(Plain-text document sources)
━━━━━━━━━━━━━━━━━━━━━━━━━━━━━━
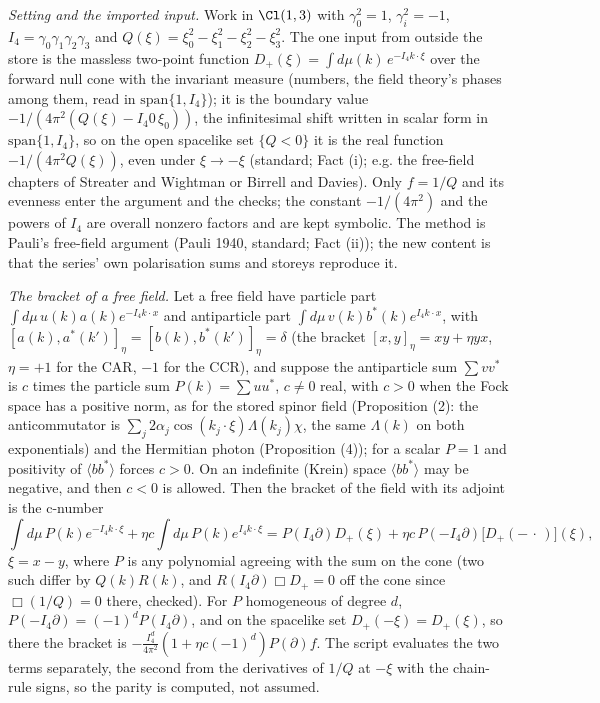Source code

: \emph{Setting and the imported input.} Work in $\Cl(1,3)$ with $\gamma_{0}^{2} = 1$, $\gamma_{i}^{2} = -1$, $I_{4} = \gamma_{0}\gamma_{1}\gamma_{2}\gamma_{3}$ and $Q(\xi) = \xi_{0}^{2} - \xi_{1}^{2} - \xi_{2}^{2} - \xi_{3}^{2}$. The one input from outside the store is the massless two-point function $D_{+}(\xi) = \int d\mu(k)\, e^{-I_{4}k\cdot\xi}$ over the forward null cone with the invariant measure (numbers, the field theory's phases among them, read in $\mathrm{span}\{1, I_{4}\}$); it is the boundary value $-1/(4\pi^{2}(Q(\xi) - I_{4}0\,\xi_{0}))$, the infinitesimal shift written in scalar form in $\mathrm{span}\{1, I_{4}\}$, so on the open spacelike set $\{Q < 0\}$ it is the real function $-1/(4\pi^{2}Q(\xi))$, even under $\xi \to -\xi$ (standard; Fact (i); e.g. the free-field chapters of Streater and Wightman or Birrell and Davies). Only $f = 1/Q$ and its evenness enter the argument and the checks; the constant $-1/(4\pi^{2})$ and the powers of $I_{4}$ are overall nonzero factors and are kept symbolic. The method is Pauli's free-field argument (Pauli 1940, standard; Fact (ii)); the new content is that the series' own polarisation sums and storeys reproduce it.

\emph{The bracket of a free field.} Let a free field have particle part $\int d\mu\, u(k)a(k)e^{-I_{4}k\cdot x}$ and antiparticle part $\int d\mu\, v(k)b^{*}(k)e^{I_{4}k\cdot x}$, with $[a(k), a^{*}(k')]_{\eta} = [b(k), b^{*}(k')]_{\eta} = \delta$ (the bracket $[x, y]_{\eta} = xy + \eta yx$, $\eta = +1$ for the CAR, $-1$ for the CCR), and suppose the antiparticle sum $\sum vv^{*}$ is $c$ times the particle sum $P(k) = \sum uu^{*}$, $c \neq 0$ real, with $c > 0$ when the Fock space has a positive norm, as for the stored spinor field (Proposition (2): the anticommutator is $\sum_{j} 2\alpha_{j}\cos(k_{j}\cdot\xi)\Lambda(k_{j})\chi$, the same $\Lambda(k)$ on both exponentials) and the Hermitian photon (Proposition (4)); for a scalar $P = 1$ and positivity of $\langle bb^{*}\rangle$ forces $c > 0$. On an indefinite (Krein) space $\langle bb^{*}\rangle$ may be negative, and then $c < 0$ is allowed. Then the bracket of the field with its adjoint is the c-number
\[
\int d\mu\,P(k)e^{-I_{4}k\cdot\xi} + \eta c\int d\mu\,P(k)e^{I_{4}k\cdot\xi} = P(I_{4}\partial)D_{+}(\xi) + \eta c\,P(-I_{4}\partial)\bigl[D_{+}(-\,\cdot\,)\bigr](\xi),
\]
$\xi = x - y$, where $P$ is any polynomial agreeing with the sum on the cone (two such differ by $Q(k)R(k)$, and $R(I_{4}\partial)\Box D_{+} = 0$ off the cone since $\Box(1/Q) = 0$ there, checked). For $P$ homogeneous of degree $d$, $P(-I_{4}\partial) = (-1)^{d}P(I_{4}\partial)$, and on the spacelike set $D_{+}(-\xi) = D_{+}(\xi)$, so there the bracket is $-\tfrac{I_{4}^{d}}{4\pi^{2}}(1 + \eta c(-1)^{d})P(\partial)f$. The script evaluates the two terms separately, the second from the derivatives of $1/Q$ at $-\xi$ with the chain-rule signs, so the parity is computed, not assumed.

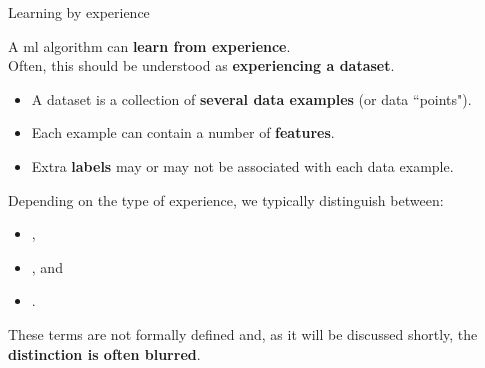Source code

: %
%
%

\begin{frame}[t]{Learning by experience}

    A \gls{ml} algorithm can {\bf learn from experience}.\\
    \vspace{0.2cm}
    Often, this should be understood as {\bf experiencing a dataset}.
    \begin{itemize}
        \small
        \item 
        A dataset is a collection of {\bf several data examples} (or data ``points").\\
        \item 
        Each example can contain a number of {\bf features}.
        \item 
        Extra {\bf labels} may or may not be associated with each data example.\\
    \end{itemize}
    \vspace{0.1cm}
    Depending on the type of experience,
    we typically distinguish between:\\
    \vspace{0.1cm}
    \begin{itemize}
        \item 
        ,
        \item 
        , and
        \item 
        .\\
    \end{itemize}
    \vspace{0.1cm}
    These terms are not formally defined and, as it will be discussed shortly, 
    the {\bf distinction is often blurred}.\\

\end{frame}


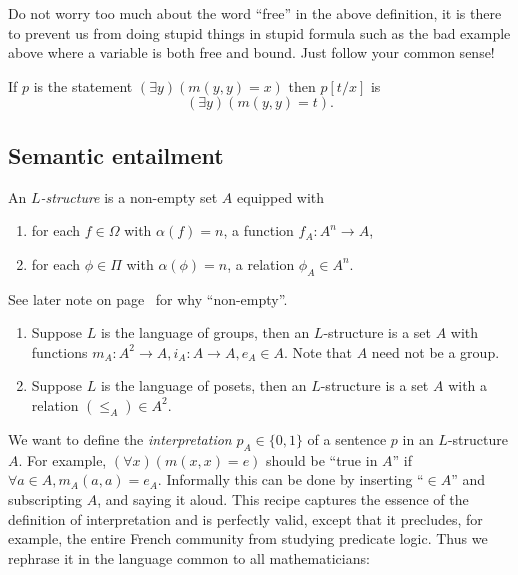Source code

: \documentclass[a4paper]{article}
\begin{document}
Do not worry too much about the word ``free'' in the above definition, it is there to prevent us from doing stupid things in stupid formula such as the bad example above where a variable is both free and bound. Just follow your common sense!

\begin{eg}
  If \(p\) is the statement \((\exists y) (m(y, y) = x)\) then \(p[t/x]\) is
  \[
    (\exists y) (m(y, y) = t).
  \]
\end{eg}

\subsection{Semantic entailment}

\begin{definition}[\(L\)-structure]
  An \emph{\(L\)-structure} is a non-empty set \(A\) equipped with
  \begin{enumerate}
  \item for each \(f \in \Omega\) with \(\alpha(f) = n\), a function \(f_A: A^n \to A\),
  \item for each \(\phi \in \Pi\) with \(\alpha(\phi) = n\), a relation \(\phi_A \in A^n\).
  \end{enumerate}
\end{definition}

See later note on page~\pageref{note:empty structure} for why ``non-empty''.

\begin{eg}\leavevmode
  \begin{enumerate}
  \item Suppose \(L\) is the language of groups, then an \(L\)-structure is a set \(A\) with functions \(m_A: A^2 \to A, i_A: A \to A, e_A \in A\). Note that \(A\) need not be a group.
  \item Suppose \(L\) is the language of posets, then an \(L\)-structure is a set \(A\) with a relation \((\leq_A) \in A^2\).
  \end{enumerate}
\end{eg}

We want to define the \emph{interpretation} \(p_A \in \{0, 1\}\) of a sentence \(p\) in an \(L\)-structure \(A\). For example, \((\forall x) (m(x, x) = e)\) should be ``true in \(A\)'' if \(\forall a \in A, m_A(a, a) = e_A\). Informally this can be done by inserting ``\(\in A\)'' and subscripting \(A\), and saying it aloud. This recipe captures the essence of the definition of interpretation and is perfectly valid, except that it precludes, for example, the entire French community from studying predicate logic. Thus we rephrase it in the language common to all mathematicians:
\end{document}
━━━━━━━━━━━━━━━━━━━━━━━━━━━━━━
Find the string "empty" in the data. Report each line it appears in.

  An \emph{\(L\)-structure} is a non-empty set \(A\) equipped with
See later note on page~\pageref{note:empty structure} for why ``non-empty''.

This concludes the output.